*** Data ***
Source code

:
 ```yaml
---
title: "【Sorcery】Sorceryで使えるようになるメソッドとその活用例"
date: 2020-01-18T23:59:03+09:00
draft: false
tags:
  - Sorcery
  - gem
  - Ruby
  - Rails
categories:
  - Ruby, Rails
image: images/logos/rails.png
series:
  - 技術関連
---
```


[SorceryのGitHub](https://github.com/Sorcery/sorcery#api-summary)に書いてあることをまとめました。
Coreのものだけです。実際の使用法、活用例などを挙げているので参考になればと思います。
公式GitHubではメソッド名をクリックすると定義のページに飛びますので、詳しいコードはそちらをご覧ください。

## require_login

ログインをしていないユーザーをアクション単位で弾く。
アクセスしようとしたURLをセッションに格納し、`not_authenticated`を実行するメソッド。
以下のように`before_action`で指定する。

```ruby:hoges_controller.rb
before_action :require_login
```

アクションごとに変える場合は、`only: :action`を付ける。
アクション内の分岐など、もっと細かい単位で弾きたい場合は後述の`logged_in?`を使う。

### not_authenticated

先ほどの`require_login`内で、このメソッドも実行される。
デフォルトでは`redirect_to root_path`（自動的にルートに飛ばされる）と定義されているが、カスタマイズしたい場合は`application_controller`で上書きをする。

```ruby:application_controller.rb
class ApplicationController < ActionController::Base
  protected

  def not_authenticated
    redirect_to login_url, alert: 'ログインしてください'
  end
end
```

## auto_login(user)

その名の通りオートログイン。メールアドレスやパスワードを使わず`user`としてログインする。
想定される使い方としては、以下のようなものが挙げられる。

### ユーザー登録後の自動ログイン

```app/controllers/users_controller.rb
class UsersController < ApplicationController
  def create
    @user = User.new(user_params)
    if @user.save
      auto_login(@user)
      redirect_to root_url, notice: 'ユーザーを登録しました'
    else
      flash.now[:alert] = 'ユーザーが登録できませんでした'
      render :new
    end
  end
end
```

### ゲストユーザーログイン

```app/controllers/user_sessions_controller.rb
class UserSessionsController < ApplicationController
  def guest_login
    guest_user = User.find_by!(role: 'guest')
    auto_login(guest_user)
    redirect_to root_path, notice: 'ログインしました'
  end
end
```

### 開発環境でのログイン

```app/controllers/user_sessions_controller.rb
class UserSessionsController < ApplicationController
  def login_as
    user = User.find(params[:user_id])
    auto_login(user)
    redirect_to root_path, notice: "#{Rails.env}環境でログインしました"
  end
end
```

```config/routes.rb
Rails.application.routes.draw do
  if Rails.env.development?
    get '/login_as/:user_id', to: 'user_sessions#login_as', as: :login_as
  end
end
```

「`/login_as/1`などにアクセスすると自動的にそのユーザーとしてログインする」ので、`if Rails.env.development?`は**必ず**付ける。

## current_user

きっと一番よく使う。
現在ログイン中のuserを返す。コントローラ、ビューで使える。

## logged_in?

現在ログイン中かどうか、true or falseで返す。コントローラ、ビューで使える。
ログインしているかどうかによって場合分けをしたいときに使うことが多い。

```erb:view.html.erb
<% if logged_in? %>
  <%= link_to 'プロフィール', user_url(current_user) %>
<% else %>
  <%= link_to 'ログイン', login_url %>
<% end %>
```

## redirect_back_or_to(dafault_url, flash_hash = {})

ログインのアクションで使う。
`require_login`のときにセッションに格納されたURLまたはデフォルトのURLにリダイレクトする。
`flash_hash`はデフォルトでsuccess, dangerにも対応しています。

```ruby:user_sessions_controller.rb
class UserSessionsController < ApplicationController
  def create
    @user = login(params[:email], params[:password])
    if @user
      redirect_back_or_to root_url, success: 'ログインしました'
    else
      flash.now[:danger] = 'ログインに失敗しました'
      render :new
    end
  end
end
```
*** End of Data ***
▸ Task to complete
Repeat the data in its entirety, exactly as written.

▸ Answer for the task
Source code

:
 ```yaml
---
title: "【Sorcery】Sorceryで使えるようになるメソッドとその活用例"
date: 2020-01-18T23:59:03+09:00
draft: false
tags:
  - Sorcery
  - gem
  - Ruby
  - Rails
categories:
  - Ruby, Rails
image: images/logos/rails.png
series:
  - 技術関連
---
```


[SorceryのGitHub](https://github.com/Sorcery/sorcery#api-summary)に書いてあることをまとめました。
Coreのものだけです。実際の使用法、活用例などを挙げているので参考になればと思います。
公式GitHubではメソッド名をクリックすると定義のページに飛びますので、詳しいコードはそちらをご覧ください。

## require_login

ログインをしていないユーザーをアクション単位で弾く。
アクセスしようとしたURLをセッションに格納し、`not_authenticated`を実行するメソッド。
以下のように`before_action`で指定する。

```ruby:hoges_controller.rb
before_action :require_login
```

アクションごとに変える場合は、`only: :action`を付ける。
アクション内の分岐など、もっと細かい単位で弾きたい場合は後述の`logged_in?`を使う。

### not_authenticated

先ほどの`require_login`内で、このメソッドも実行される。
デフォルトでは`redirect_to root_path`（自動的にルートに飛ばされる）と定義されているが、カスタマイズしたい場合は`application_controller`で上書きをする。

```ruby:application_controller.rb
class ApplicationController < ActionController::Base
  protected

  def not_authenticated
    redirect_to login_url, alert: 'ログインしてください'
  end
end
```

## auto_login(user)

その名の通りオートログイン。メールアドレスやパスワードを使わず`user`としてログインする。
想定される使い方としては、以下のようなものが挙げられる。

### ユーザー登録後の自動ログイン

```app/controllers/users_controller.rb
class UsersController < ApplicationController
  def create
    @user = User.new(user_params)
    if @user.save
      auto_login(@user)
      redirect_to root_url, notice: 'ユーザーを登録しました'
    else
      flash.now[:alert] = 'ユーザーが登録できませんでした'
      render :new
    end
  end
end
```

### ゲストユーザーログイン

```app/controllers/user_sessions_controller.rb
class UserSessionsController < ApplicationController
  def guest_login
    guest_user = User.find_by!(role: 'guest')
    auto_login(guest_user)
    redirect_to root_path, notice: 'ログインしました'
  end
end
```

### 開発環境でのログイン

```app/controllers/user_sessions_controller.rb
class UserSessionsController < ApplicationController
  def login_as
    user = User.find(params[:user_id])
    auto_login(user)
    redirect_to root_path, notice: "#{Rails.env}環境でログインしました"
  end
end
```

```config/routes.rb
Rails.application.routes.draw do
  if Rails.env.development?
    get '/login_as/:user_id', to: 'user_sessions#login_as', as: :login_as
  end
end
```

「`/login_as/1`などにアクセスすると自動的にそのユーザーとしてログインする」ので、`if Rails.env.development?`は**必ず**付ける。

## current_user

きっと一番よく使う。
現在ログイン中のuserを返す。コントローラ、ビューで使える。

## logged_in?

現在ログイン中かどうか、true or falseで返す。コントローラ、ビューで使える。
ログインしているかどうかによって場合分けをしたいときに使うことが多い。

```erb:view.html.erb
<% if logged_in? %>
  <%= link_to 'プロフィール', user_url(current_user) %>
<% else %>
  <%= link_to 'ログイン', login_url %>
<% end %>
```

## redirect_back_or_to(dafault_url, flash_hash = {})

ログインのアクションで使う。
`require_login`のときにセッションに格納されたURLまたはデフォルトのURLにリダイレクトする。
`flash_hash`はデフォルトでsuccess, dangerにも対応しています。

```ruby:user_sessions_controller.rb
class UserSessionsController < ApplicationController
  def create
    @user = login(params[:email], params[:password])
    if @user
      redirect_back_or_to root_url, success: 'ログインしました'
    else
      flash.now[:danger] = 'ログインに失敗しました'
      render :new
    end
  end
end
```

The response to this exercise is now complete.